Sophie Dwyer was born with a rare health condition: she suffers from hyperhidrosis, which means that she sweats 10 times as much as the average person.
Her disorder, which affects one in 200 people, is so extreme that Sophie can drench her skin and clothes after just a few hours, and has to drink an average of 5.7 litres of water each day to replace her lost moisture.
Sophie mostly sweats from her hands, armpits and feet, and perspires so much that she sometimes loses her grip when holding things because the palms of her hands are so slick.
She was first diagnosed with hyperhidrosis at the age of eight, when playmates refused to hold her hands. Sophie would be forced to constantly dry her hands on her school clothes and would leave puddles on her work.
Her parents took her to see a doctor, who proposed various treatments. One was iontophoresis, where the hands are placed in water that is connected to an electrical current. When this didn't work, Sophie considered Botox injections, but the high cost of $1,500 (£1,150) for a session every six months put her off.
Commenting on her condition in a recent interview, Sophie stated: "If I’m out with friends, I make frequent trips to the bathroom to dry my armpits using a hand-dryer. I sweat so much that I’m pretty much always uncomfortable, but winter is by far the worst time.
"It’s really horrible at the moment because I’m sweating just as much but the sweat runs cold. I have to dress up warmly, but I know that the sweat will start to soak through the layers, which then starts to freeze making me even colder. There’s no way I can win and it can make me really depressed sometimes.

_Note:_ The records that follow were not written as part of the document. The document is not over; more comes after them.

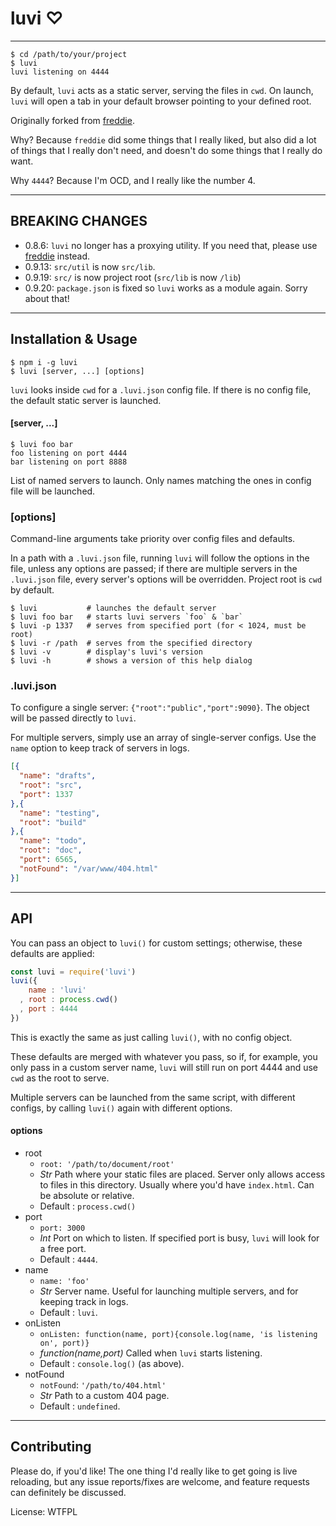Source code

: # luvi ♡

--------

```shell
$ cd /path/to/your/project
$ luvi
luvi listening on 4444
```

By default, `luvi` acts as a static server, serving the files in `cwd`.
On launch, `luvi` will open a tab in your default browser pointing to your
defined root.

Originally forked from [freddie](http://npm.im/freddie).

Why? Because `freddie` did some things that I really liked, but also did a lot of
things that I really don't need, and doesn't do some things that I really do
want.

Why `4444`? Because I'm OCD, and I really like the number 4.

--------

## BREAKING CHANGES

* 0.8.6: `luvi` no longer has a proxying utility. If you need that, please use
  [freddie](http://npm.im/freddie) instead.
* 0.9.13: `src/util` is now `src/lib`.
* 0.9.19: `src/` is now project root (`src/lib` is now `/lib`)
* 0.9.20: `package.json` is fixed so `luvi` works as a module again. Sorry about that!

--------

## Installation & Usage

```shell
$ npm i -g luvi
$ luvi [server, ...] [options]
```

`luvi` looks inside `cwd` for a `.luvi.json` config file.
If there is no config file, the default static server is launched.

#### [server, ...]

```shell
$ luvi foo bar
foo listening on port 4444
bar listening on port 8888
```

List of named servers to launch. Only names matching the ones in config file
will be launched.

### [options]

Command-line arguments take priority over config files and defaults.

In a path with a `.luvi.json` file, running `luvi` will follow the options in
the file, unless any options are passed; if there are multiple servers in the
`.luvi.json` file, every server's options will be overridden. Project root is
`cwd` by default.

```shell
$ luvi           # launches the default server
$ luvi foo bar   # starts luvi servers `foo` & `bar`
$ luvi -p 1337   # serves from specified port (for < 1024, must be root)
$ luvi -r /path  # serves from the specified directory
$ luvi -v        # display's luvi's version
$ luvi -h        # shows a version of this help dialog
```

### .luvi.json

To configure a single server: `{"root":"public","port":9090}`.
The object will be passed directly to `luvi`.

For multiple servers, simply use an array of single-server configs.
Use the `name` option to keep track of servers in logs.

```json
[{
  "name": "drafts",
  "root": "src",
  "port": 1337
},{
  "name": "testing",
  "root": "build"
},{
  "name": "todo",
  "root": "doc",
  "port": 6565,
  "notFound": "/var/www/404.html"
}]
```

--------

## API

You can pass an object to `luvi()` for custom settings; otherwise, these
defaults are applied:

```javascript
const luvi = require('luvi')
luvi({
    name : 'luvi'
  , root : process.cwd()
  , port : 4444
})
```

This is exactly the same as just calling `luvi()`, with no config object.

These defaults are merged with whatever you pass, so if, for example, you only
pass in a custom server name, `luvi` will still run on port 4444 and use `cwd`
as the root to serve.

Multiple servers can be launched from the same script, with different configs,
by calling `luvi()` again with different options.

#### options

* root
  * `root: '/path/to/document/root'`
  * _Str_ Path where your static files are placed. Server only allows access to files in this directory.
    Usually where you'd have `index.html`. Can be absolute or relative.
  * Default : `process.cwd()`
* port
  * `port: 3000`
  * _Int_ Port on which to listen. If specified port is busy, `luvi` will look for a free port.
  * Default : `4444`.
* name
  * `name: 'foo'`
  * _Str_ Server name. Useful for launching multiple servers, and for keeping track in logs.
  * Default : `luvi`.
* onListen
  * `onListen: function(name, port){console.log(name, 'is listening on', port)}`
  * _function(name,port)_ Called when `luvi` starts listening.
  * Default : `console.log()` (as above).
* notFound
  * `notFound`: `'/path/to/404.html'`
  * _Str_ Path to a custom 404 page.
  * Default : `undefined`.

--------

## Contributing

Please do, if you'd like! The one thing I'd really like to get going is
live reloading, but any issue reports/fixes are welcome, and feature requests
can definitely be discussed.

License: WTFPL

"I call myself the ‘Sweat Bender’, after Uri Geller the ‘Spoon Bender’ because I have this ability to make my hands sweat really fast just by thinking about sweating. It’s like a kind of superpower, although possibly the worst superpower in the world. My friends enjoy watching it though ... I have broken my computer and my phone because of water damage, and I also really struggle to drive because the wheel slips around in my hands."
Sophie, who has other medical problems because of her hyperhidrosis, including eczema on her feet, added: "I had also considered a career in medicine, but I know that’s something that probably isn’t an option for me – because who wants to be examined by someone with clammy hands, let alone hands dripping with sweat?
"When you have a disorder like mine that you can’t control or stop, you can either let it make you miserable or start to own it. So I started to own it, openly telling people about hyperhidrosis and how it affects me. I think people respected that."
However, despite the problems her condition has caused her, Sophie is determined not to let it define her, or to become depressed over it.
"I feel like I have to embrace this, not to shy away from it and pretend like everything is fine," she says. "I’m going to spend my life living with this – so I have to face up to it."